- 05 Okt, 2017
- Zonne-training , Definitie en concept
De oude Egyptenaren en Grieken probeerden de warmte van de zon voor verschillende doeleinden te benutten. De Grieken gebruikten al een instrument genaamd skaphia, een soort parabolische spiegel, om de Olympische vlam aan te steken. We moeten teruggaan naar Archimedes, ongeveer twee eeuwen voor onze jaartelling, om een van de vroegste sporen van uitvindingen te vinden die zonne-energie benutten. Archimedes had namelijk bedacht spiegels te gebruiken, bekend als brandspiegels, om een vloot in oorlogstijd in brand te steken. Er ontstond een controverse over de mogelijkheid dat hij deze techniek heeft gebruikt om de Romeinse vloot tijdens het beleg van Syracuse in brand te steken. Na hem ontwikkelde Heron van Alexandrië rond 100 v.Chr. een waterpompsysteem dat werkte op zonne-energie, wat velen daarna inspireerde.
De mogelijkheden van zonne-energie werden onder andere onthuld door Buffon, die in 1747 een spiegel bouwde bestaande uit 168 vertinde en verstelbare spiegels (de voorloper van geconcentreerde zonne-energie?), om de energie op één punt te concentreren. Met dit proces slaagde hij erin metalen zoals tin of zilver te smelten.
Saussure en ook Lavoisier, de uitvinder van de eerste zonneoven, hebben talloze werken over dit onderwerp geproduceerd.
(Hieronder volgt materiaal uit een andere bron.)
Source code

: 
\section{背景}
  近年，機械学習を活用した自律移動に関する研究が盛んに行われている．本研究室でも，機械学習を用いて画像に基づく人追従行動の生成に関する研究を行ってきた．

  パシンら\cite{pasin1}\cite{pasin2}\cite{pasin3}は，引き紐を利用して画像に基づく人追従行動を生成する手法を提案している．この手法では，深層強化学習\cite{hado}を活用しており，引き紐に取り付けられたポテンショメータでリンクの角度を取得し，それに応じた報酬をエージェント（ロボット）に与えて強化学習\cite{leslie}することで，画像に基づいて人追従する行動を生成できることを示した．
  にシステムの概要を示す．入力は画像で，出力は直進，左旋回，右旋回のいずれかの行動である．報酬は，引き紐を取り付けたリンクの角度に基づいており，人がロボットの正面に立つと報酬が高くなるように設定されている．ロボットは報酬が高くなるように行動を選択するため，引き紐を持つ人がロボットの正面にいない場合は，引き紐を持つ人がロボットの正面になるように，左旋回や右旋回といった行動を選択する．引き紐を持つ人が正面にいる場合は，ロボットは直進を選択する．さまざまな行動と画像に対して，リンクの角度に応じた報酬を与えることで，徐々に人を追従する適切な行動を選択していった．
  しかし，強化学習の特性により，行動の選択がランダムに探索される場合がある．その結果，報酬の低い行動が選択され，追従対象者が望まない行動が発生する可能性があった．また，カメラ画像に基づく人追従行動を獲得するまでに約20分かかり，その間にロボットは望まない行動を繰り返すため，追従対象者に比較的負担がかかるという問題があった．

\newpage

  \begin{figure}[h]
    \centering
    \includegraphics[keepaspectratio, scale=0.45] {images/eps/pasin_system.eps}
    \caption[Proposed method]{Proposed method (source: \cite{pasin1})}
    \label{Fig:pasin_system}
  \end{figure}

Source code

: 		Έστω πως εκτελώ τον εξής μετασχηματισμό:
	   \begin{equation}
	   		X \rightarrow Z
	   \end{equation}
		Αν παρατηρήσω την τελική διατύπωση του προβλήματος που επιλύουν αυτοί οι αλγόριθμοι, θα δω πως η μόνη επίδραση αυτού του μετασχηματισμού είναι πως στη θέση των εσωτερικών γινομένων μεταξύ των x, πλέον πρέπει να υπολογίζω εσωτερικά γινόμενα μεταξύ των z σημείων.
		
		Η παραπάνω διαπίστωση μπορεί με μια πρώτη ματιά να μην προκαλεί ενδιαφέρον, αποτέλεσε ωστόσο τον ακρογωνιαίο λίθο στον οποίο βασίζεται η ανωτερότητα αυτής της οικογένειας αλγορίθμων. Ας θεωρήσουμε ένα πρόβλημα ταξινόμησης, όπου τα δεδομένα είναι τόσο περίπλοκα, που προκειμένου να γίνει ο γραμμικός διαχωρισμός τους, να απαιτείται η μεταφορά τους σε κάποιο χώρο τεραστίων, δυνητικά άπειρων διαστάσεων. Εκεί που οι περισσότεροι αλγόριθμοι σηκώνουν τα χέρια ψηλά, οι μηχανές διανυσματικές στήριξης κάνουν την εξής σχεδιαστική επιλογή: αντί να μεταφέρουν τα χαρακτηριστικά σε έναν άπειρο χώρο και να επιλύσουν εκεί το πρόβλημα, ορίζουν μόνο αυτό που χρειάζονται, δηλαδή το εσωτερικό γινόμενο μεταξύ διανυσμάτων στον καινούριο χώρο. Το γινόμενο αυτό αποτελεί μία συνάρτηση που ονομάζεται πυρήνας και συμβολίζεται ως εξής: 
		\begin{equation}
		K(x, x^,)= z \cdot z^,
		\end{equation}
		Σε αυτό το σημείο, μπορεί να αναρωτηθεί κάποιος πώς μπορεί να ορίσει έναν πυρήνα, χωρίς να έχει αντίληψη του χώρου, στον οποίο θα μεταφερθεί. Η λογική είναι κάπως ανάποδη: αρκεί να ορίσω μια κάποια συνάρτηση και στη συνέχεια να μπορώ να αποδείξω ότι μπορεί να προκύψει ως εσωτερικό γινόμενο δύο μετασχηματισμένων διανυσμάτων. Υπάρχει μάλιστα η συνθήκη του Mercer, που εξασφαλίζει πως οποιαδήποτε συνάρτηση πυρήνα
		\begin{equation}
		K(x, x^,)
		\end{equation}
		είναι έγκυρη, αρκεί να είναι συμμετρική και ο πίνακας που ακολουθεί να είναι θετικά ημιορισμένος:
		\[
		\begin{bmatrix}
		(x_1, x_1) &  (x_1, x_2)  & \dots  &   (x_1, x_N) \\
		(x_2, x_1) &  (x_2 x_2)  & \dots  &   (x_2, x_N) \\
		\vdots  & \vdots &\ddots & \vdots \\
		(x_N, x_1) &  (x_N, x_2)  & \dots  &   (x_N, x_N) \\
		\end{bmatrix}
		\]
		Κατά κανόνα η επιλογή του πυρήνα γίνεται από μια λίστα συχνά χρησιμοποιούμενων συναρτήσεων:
Het duurde echter tot 1839 voordat het fotovoltaïsche effect werd ontdekt.
De ontdekking van het fotovoltaïsche effect
En het was de wetenschapper Edmond Becquerel die deze ontdekking deed en de eerste fotovoltaïsche cel ontwikkelde. Later begreep en presenteerde Rudolph Hertz het fotovoltaïsche effect onder deze naam. Het fotovoltaïsche fenomeen kon echter pas jaren later worden verklaard door Einstein en Max Planck.
Vervolgens werd het fotovoltaïsche onderzoek voornamelijk in de context van ruimteonderzoek voortgezet en werden de eerste zonnecellen in de jaren '40 ontwikkeld. Na de Tweede Wereldoorlog werden de onderzoeken op dit gebied nauwkeuriger met de ontwikkeling van efficiëntere en kleinere cellen die satellieten konden uitrusten. Pogingen om zonne-energie op andere gebieden toe te passen kwamen ook op: in 1955 ontwikkelden onderzoekers van Bell Labs een zeer efficiënte cel die bedoeld was om telefoons op afgelegen locaties van stroom te voorzien. De productiekosten van dergelijke technologieën verhinderden echter dat ze tot de jaren '70 in andere gebieden buiten de ruimtevaart werden toegepast.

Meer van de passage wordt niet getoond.